Here the job is to copy the data exactly and to exclude every image from it.

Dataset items

▼

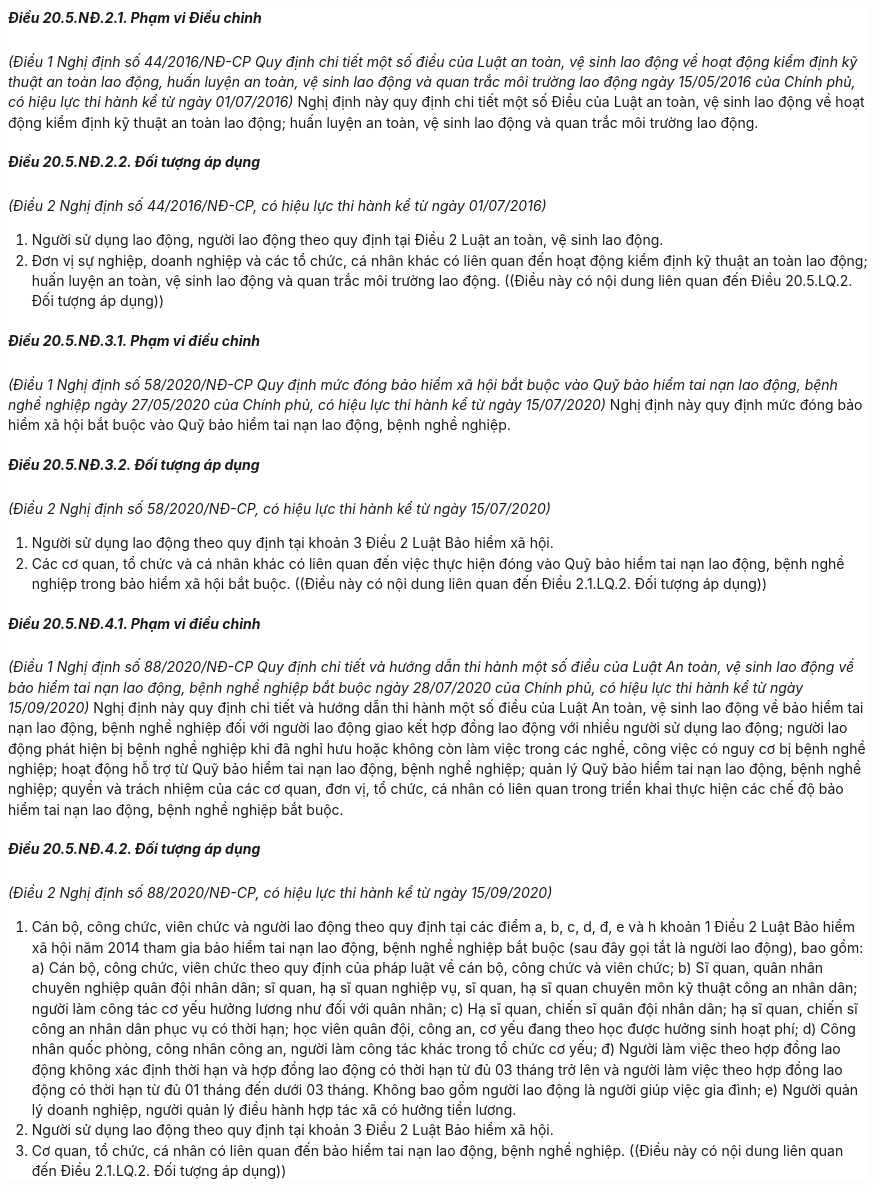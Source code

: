 ##### Điều 20.5.NĐ.2.1. Phạm vi Điều chỉnh
*(Điều 1 Nghị định số 44/2016/NĐ-CP Quy định chi tiết một số điều của Luật an toàn, vệ sinh lao động về hoạt động kiểm định kỹ thuật an toàn lao động, huấn luyện an toàn, vệ sinh lao động và quan trắc môi trường lao động ngày 15/05/2016 của Chính phủ, có hiệu lực thi hành kể từ ngày 01/07/2016)*
Nghị định này quy định chi tiết một số Điều của Luật an toàn, vệ sinh lao động về hoạt động kiểm định kỹ thuật an toàn lao động; huấn luyện an toàn, vệ sinh lao động và quan trắc môi trường lao động.

##### Điều 20.5.NĐ.2.2. Đối tượng áp dụng
*(Điều 2 Nghị định số 44/2016/NĐ-CP, có hiệu lực thi hành kể từ ngày 01/07/2016)*
1. Người sử dụng lao động, người lao động theo quy định tại Điều 2 Luật an toàn, vệ sinh lao động.
2. Đơn vị sự nghiệp, doanh nghiệp và các tổ chức, cá nhân khác có liên quan đến hoạt động kiểm định kỹ thuật an toàn lao động; huấn luyện an toàn, vệ sinh lao động và quan trắc môi trường lao động.
((Điều này có nội dung liên quan đến Điều 20.5.LQ.2. Đối tượng áp dụng))

##### Điều 20.5.NĐ.3.1. Phạm vi điều chỉnh
*(Điều 1 Nghị định số 58/2020/NĐ-CP Quy định mức đóng bảo hiểm xã hội bắt buộc vào Quỹ bảo hiểm tai nạn lao động, bệnh nghề nghiệp ngày 27/05/2020 của Chính phủ, có hiệu lực thi hành kể từ ngày 15/07/2020)*
Nghị định này quy định mức đóng bảo hiểm xã hội bắt buộc vào Quỹ bảo hiểm tai nạn lao động, bệnh nghề nghiệp.

##### Điều 20.5.NĐ.3.2. Đối tượng áp dụng
*(Điều 2 Nghị định số 58/2020/NĐ-CP, có hiệu lực thi hành kể từ ngày 15/07/2020)*
1. Người sử dụng lao động theo quy định tại khoản 3 Điều 2 Luật Bảo hiểm xã hội.
2. Các cơ quan, tổ chức và cá nhân khác có liên quan đến việc thực hiện đóng vào Quỹ bảo hiểm tai nạn lao động, bệnh nghề nghiệp trong bảo hiểm xã hội bắt buộc.
((Điều này có nội dung liên quan đến Điều 2.1.LQ.2. Đối tượng áp dụng))

##### Điều 20.5.NĐ.4.1. Phạm vi điều chỉnh
*(Điều 1 Nghị định số 88/2020/NĐ-CP Quy định chi tiết và hướng dẫn thi hành một số điều của Luật An toàn, vệ sinh lao động về bảo hiểm tai nạn lao động, bệnh nghề nghiệp bắt buộc ngày 28/07/2020 của Chính phủ, có hiệu lực thi hành kể từ ngày 15/09/2020)*
Nghị định này quy định chi tiết và hướng dẫn thi hành một số điều của Luật An toàn, vệ sinh lao động về bảo hiểm tai nạn lao động, bệnh nghề nghiệp đối với người lao động giao kết hợp đồng lao động với nhiều người sử dụng lao động; người lao động phát hiện bị bệnh nghề nghiệp khi đã nghỉ hưu hoặc không còn làm việc trong các nghề, công việc có nguy cơ bị bệnh nghề nghiệp; hoạt động hỗ trợ từ Quỹ bảo hiểm tai nạn lao động, bệnh nghề nghiệp; quản lý Quỹ bảo hiểm tai nạn lao động, bệnh nghề nghiệp; quyền và trách nhiệm của các cơ quan, đơn vị, tổ chức, cá nhân có liên quan trong triển khai thực hiện các chế độ bảo hiểm tai nạn lao động, bệnh nghề nghiệp bắt buộc.

##### Điều 20.5.NĐ.4.2. Đối tượng áp dụng
*(Điều 2 Nghị định số 88/2020/NĐ-CP, có hiệu lực thi hành kể từ ngày 15/09/2020)*
1. Cán bộ, công chức, viên chức và người lao động theo quy định tại các điểm a, b, c, d, đ, e và h khoản 1 Điều 2 Luật Bảo hiểm xã hội năm 2014 tham gia bảo hiểm tai nạn lao động, bệnh nghề nghiệp bắt buộc (sau đây gọi tắt là người lao động), bao gồm:
a) Cán bộ, công chức, viên chức theo quy định của pháp luật về cán bộ, công chức và viên chức;
b) Sĩ quan, quân nhân chuyên nghiệp quân đội nhân dân; sĩ quan, hạ sĩ quan nghiệp vụ, sĩ quan, hạ sĩ quan chuyên môn kỹ thuật công an nhân dân; người làm công tác cơ yếu hưởng lương như đối với quân nhân;
c) Hạ sĩ quan, chiến sĩ quân đội nhân dân; hạ sĩ quan, chiến sĩ công an nhân dân phục vụ có thời hạn; học viên quân đội, công an, cơ yếu đang theo học được hưởng sinh hoạt phí;
d) Công nhân quốc phòng, công nhân công an, người làm công tác khác trong tổ chức cơ yếu;
đ) Người làm việc theo hợp đồng lao động không xác định thời hạn và hợp đồng lao động có thời hạn từ đủ 03 tháng trở lên và người làm việc theo hợp đồng lao động có thời hạn từ đủ 01 tháng đến dưới 03 tháng. Không bao gồm người lao động là người giúp việc gia đình;
e) Người quản lý doanh nghiệp, người quản lý điều hành hợp tác xã có hưởng tiền lương.
2. Người sử dụng lao động theo quy định tại khoản 3 Điều 2 Luật Bảo hiểm xã hội.
3. Cơ quan, tổ chức, cá nhân có liên quan đến bảo hiểm tai nạn lao động, bệnh nghề nghiệp.
((Điều này có nội dung liên quan đến Điều 2.1.LQ.2. Đối tượng áp dụng))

▲

▶ **Task solution**
Source code

: ##### Điều 20.5.NĐ.2.1. Phạm vi Điều chỉnh
*(Điều 1 Nghị định số 44/2016/NĐ-CP Quy định chi tiết một số điều của Luật an toàn, vệ sinh lao động về hoạt động kiểm định kỹ thuật an toàn lao động, huấn luyện an toàn, vệ sinh lao động và quan trắc môi trường lao động ngày 15/05/2016 của Chính phủ, có hiệu lực thi hành kể từ ngày 01/07/2016)*
Nghị định này quy định chi tiết một số Điều của Luật an toàn, vệ sinh lao động về hoạt động kiểm định kỹ thuật an toàn lao động; huấn luyện an toàn, vệ sinh lao động và quan trắc môi trường lao động.

##### Điều 20.5.NĐ.2.2. Đối tượng áp dụng
*(Điều 2 Nghị định số 44/2016/NĐ-CP, có hiệu lực thi hành kể từ ngày 01/07/2016)*
1. Người sử dụng lao động, người lao động theo quy định tại Điều 2 Luật an toàn, vệ sinh lao động.
2. Đơn vị sự nghiệp, doanh nghiệp và các tổ chức, cá nhân khác có liên quan đến hoạt động kiểm định kỹ thuật an toàn lao động; huấn luyện an toàn, vệ sinh lao động và quan trắc môi trường lao động.
((Điều này có nội dung liên quan đến Điều 20.5.LQ.2. Đối tượng áp dụng))

##### Điều 20.5.NĐ.3.1. Phạm vi điều chỉnh
*(Điều 1 Nghị định số 58/2020/NĐ-CP Quy định mức đóng bảo hiểm xã hội bắt buộc vào Quỹ bảo hiểm tai nạn lao động, bệnh nghề nghiệp ngày 27/05/2020 của Chính phủ, có hiệu lực thi hành kể từ ngày 15/07/2020)*
Nghị định này quy định mức đóng bảo hiểm xã hội bắt buộc vào Quỹ bảo hiểm tai nạn lao động, bệnh nghề nghiệp.

##### Điều 20.5.NĐ.3.2. Đối tượng áp dụng
*(Điều 2 Nghị định số 58/2020/NĐ-CP, có hiệu lực thi hành kể từ ngày 15/07/2020)*
1. Người sử dụng lao động theo quy định tại khoản 3 Điều 2 Luật Bảo hiểm xã hội.
2. Các cơ quan, tổ chức và cá nhân khác có liên quan đến việc thực hiện đóng vào Quỹ bảo hiểm tai nạn lao động, bệnh nghề nghiệp trong bảo hiểm xã hội bắt buộc.
((Điều này có nội dung liên quan đến Điều 2.1.LQ.2. Đối tượng áp dụng))

##### Điều 20.5.NĐ.4.1. Phạm vi điều chỉnh
*(Điều 1 Nghị định số 88/2020/NĐ-CP Quy định chi tiết và hướng dẫn thi hành một số điều của Luật An toàn, vệ sinh lao động về bảo hiểm tai nạn lao động, bệnh nghề nghiệp bắt buộc ngày 28/07/2020 của Chính phủ, có hiệu lực thi hành kể từ ngày 15/09/2020)*
Nghị định này quy định chi tiết và hướng dẫn thi hành một số điều của Luật An toàn, vệ sinh lao động về bảo hiểm tai nạn lao động, bệnh nghề nghiệp đối với người lao động giao kết hợp đồng lao động với nhiều người sử dụng lao động; người lao động phát hiện bị bệnh nghề nghiệp khi đã nghỉ hưu hoặc không còn làm việc trong các nghề, công việc có nguy cơ bị bệnh nghề nghiệp; hoạt động hỗ trợ từ Quỹ bảo hiểm tai nạn lao động, bệnh nghề nghiệp; quản lý Quỹ bảo hiểm tai nạn lao động, bệnh nghề nghiệp; quyền và trách nhiệm của các cơ quan, đơn vị, tổ chức, cá nhân có liên quan trong triển khai thực hiện các chế độ bảo hiểm tai nạn lao động, bệnh nghề nghiệp bắt buộc.

##### Điều 20.5.NĐ.4.2. Đối tượng áp dụng
*(Điều 2 Nghị định số 88/2020/NĐ-CP, có hiệu lực thi hành kể từ ngày 15/09/2020)*
1. Cán bộ, công chức, viên chức và người lao động theo quy định tại các điểm a, b, c, d, đ, e và h khoản 1 Điều 2 Luật Bảo hiểm xã hội năm 2014 tham gia bảo hiểm tai nạn lao động, bệnh nghề nghiệp bắt buộc (sau đây gọi tắt là người lao động), bao gồm:
a) Cán bộ, công chức, viên chức theo quy định của pháp luật về cán bộ, công chức và viên chức;
b) Sĩ quan, quân nhân chuyên nghiệp quân đội nhân dân; sĩ quan, hạ sĩ quan nghiệp vụ, sĩ quan, hạ sĩ quan chuyên môn kỹ thuật công an nhân dân; người làm công tác cơ yếu hưởng lương như đối với quân nhân;
c) Hạ sĩ quan, chiến sĩ quân đội nhân dân; hạ sĩ quan, chiến sĩ công an nhân dân phục vụ có thời hạn; học viên quân đội, công an, cơ yếu đang theo học được hưởng sinh hoạt phí;
d) Công nhân quốc phòng, công nhân công an, người làm công tác khác trong tổ chức cơ yếu;
đ) Người làm việc theo hợp đồng lao động không xác định thời hạn và hợp đồng lao động có thời hạn từ đủ 03 tháng trở lên và người làm việc theo hợp đồng lao động có thời hạn từ đủ 01 tháng đến dưới 03 tháng. Không bao gồm người lao động là người giúp việc gia đình;
e) Người quản lý doanh nghiệp, người quản lý điều hành hợp tác xã có hưởng tiền lương.
2. Người sử dụng lao động theo quy định tại khoản 3 Điều 2 Luật Bảo hiểm xã hội.
3. Cơ quan, tổ chức, cá nhân có liên quan đến bảo hiểm tai nạn lao động, bệnh nghề nghiệp.
((Điều này có nội dung liên quan đến Điều 2.1.LQ.2. Đối tượng áp dụng))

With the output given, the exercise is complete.